Meg looks like the host from a reality show, head tilted toward Alexa with an expression of mild concern and expectation. Bev absentmindedly runs her hand through her newly short hair. Her gaze is fixed above Alexa, through the open window. I wonder which of them asked the question.

“I regret not going to prom,” Alexa says. “Which sounds really stupid, because I know that we all decided that we were over high school and over dances, but I regretted it right away.”

“Oh no, really?” Meg says. The TV host look is gone now, replaced by real concern.

Alexa shrugs. “It’s not a tragedy or anything. I can go to mine next year. But, yeah. I kind of wanted to get dressed up with you guys and wear a flower on my wrist. I bet the energy would have been great. All these people, together for one of the last times ever.”
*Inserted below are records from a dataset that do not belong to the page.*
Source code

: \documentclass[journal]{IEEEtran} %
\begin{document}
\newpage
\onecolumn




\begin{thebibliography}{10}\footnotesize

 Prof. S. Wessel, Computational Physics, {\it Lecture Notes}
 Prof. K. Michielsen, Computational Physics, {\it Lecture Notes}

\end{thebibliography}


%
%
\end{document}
Bev says, “Everyone said the after-party was the best part, and we made it to that.”

“True.” Alexa nods. “But it would have been nice to see everyone when they still looked all dressed up and pretty. Before all the puking. Don’t you think? Next year I’m going
to go. Even if I think I’m over it. Because all there is, is prom and finals and graduation, and then it’s really over.”
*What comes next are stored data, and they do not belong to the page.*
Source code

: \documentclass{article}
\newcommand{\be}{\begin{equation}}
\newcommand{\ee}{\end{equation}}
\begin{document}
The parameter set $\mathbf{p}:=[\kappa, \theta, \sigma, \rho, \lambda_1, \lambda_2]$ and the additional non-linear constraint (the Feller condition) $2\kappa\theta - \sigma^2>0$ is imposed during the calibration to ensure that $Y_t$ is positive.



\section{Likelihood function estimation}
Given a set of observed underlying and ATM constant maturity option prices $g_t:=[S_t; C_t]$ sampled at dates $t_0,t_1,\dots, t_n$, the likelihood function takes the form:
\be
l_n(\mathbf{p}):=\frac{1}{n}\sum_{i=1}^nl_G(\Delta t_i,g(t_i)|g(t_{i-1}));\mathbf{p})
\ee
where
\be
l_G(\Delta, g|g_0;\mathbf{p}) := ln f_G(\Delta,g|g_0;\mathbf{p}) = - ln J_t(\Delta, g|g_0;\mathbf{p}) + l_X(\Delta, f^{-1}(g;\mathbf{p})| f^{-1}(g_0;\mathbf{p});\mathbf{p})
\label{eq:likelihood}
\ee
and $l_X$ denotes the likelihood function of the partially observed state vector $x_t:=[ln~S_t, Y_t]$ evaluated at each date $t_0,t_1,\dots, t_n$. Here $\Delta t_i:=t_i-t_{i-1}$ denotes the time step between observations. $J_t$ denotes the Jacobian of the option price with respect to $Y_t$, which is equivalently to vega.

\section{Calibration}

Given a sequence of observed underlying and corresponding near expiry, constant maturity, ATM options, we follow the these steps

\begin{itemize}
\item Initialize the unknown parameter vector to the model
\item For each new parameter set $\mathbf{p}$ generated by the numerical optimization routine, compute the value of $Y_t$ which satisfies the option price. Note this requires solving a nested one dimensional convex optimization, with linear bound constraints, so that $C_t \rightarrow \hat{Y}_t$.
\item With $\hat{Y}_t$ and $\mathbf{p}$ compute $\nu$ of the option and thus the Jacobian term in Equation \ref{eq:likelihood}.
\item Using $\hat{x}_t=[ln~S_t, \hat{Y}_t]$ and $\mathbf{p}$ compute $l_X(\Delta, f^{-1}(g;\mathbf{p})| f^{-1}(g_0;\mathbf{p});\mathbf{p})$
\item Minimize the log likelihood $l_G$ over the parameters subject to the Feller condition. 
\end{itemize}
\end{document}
“I don’t know, Lex,” Meg says. “This may be sentimentality talking. We’ll check back in with you a few months from now.”

She reaches into the hat.

“Question two is for Bev. ‘Bev, what was the saddest moment of your life?’”

Bev’s position stays the same—her legs extended across the carpet, one arm propped casually on the couch, fingers through hair—but her face darkens. I wonder about these questions, who wrote each and why all of them are so into this game, why they think it’s better than just asking about the things they want to know.

But okay, yeah: I still want to know what Bev will say.

She isn’t answering yet. Instead she’s silent, picking at the worn pink carpet, silent for so long I wonder if it’s possible she didn’t hear the question, or heard it but thought it was for someone else.

“Bev?” Alexa finally says.

Bev looks up.

“Pass,” she says.

“No passing,” Meg says. “Against the rules.”

“What rules? You made this up.”

“Wait a second,” I say. “‘Pass’ because you can’t think of anything or ‘pass’ because you don’t want to tell us?”

“I can think of something,” Bev says.

“Do
I
know?” I ask. I can think of a couple moments that would make it onto Bev’s sad list, mostly involving death, but for some reason none of them feel like they would be her single saddest thing.

Bev turns back to the rug. She shakes her head, no. And I can’t even contain how much this pisses me off. Bev knows everything about me. Everything.

Meg says, “It’s my game. There’s no passing.”

Alexa turns to Meg and mouths,
Stop it
. She scoots over to Bev and puts an arm around her.

I watch Bev act as though she doesn’t notice Alexa’s gesture, and think,
Who is this girl?
And at the same time, under that, is the beginning of a memory. I feel like there was something, once, that happened. Something that she tried to tell me, or almost told me, but never did.

“It’s okay,” Alexa says. “You can pass.”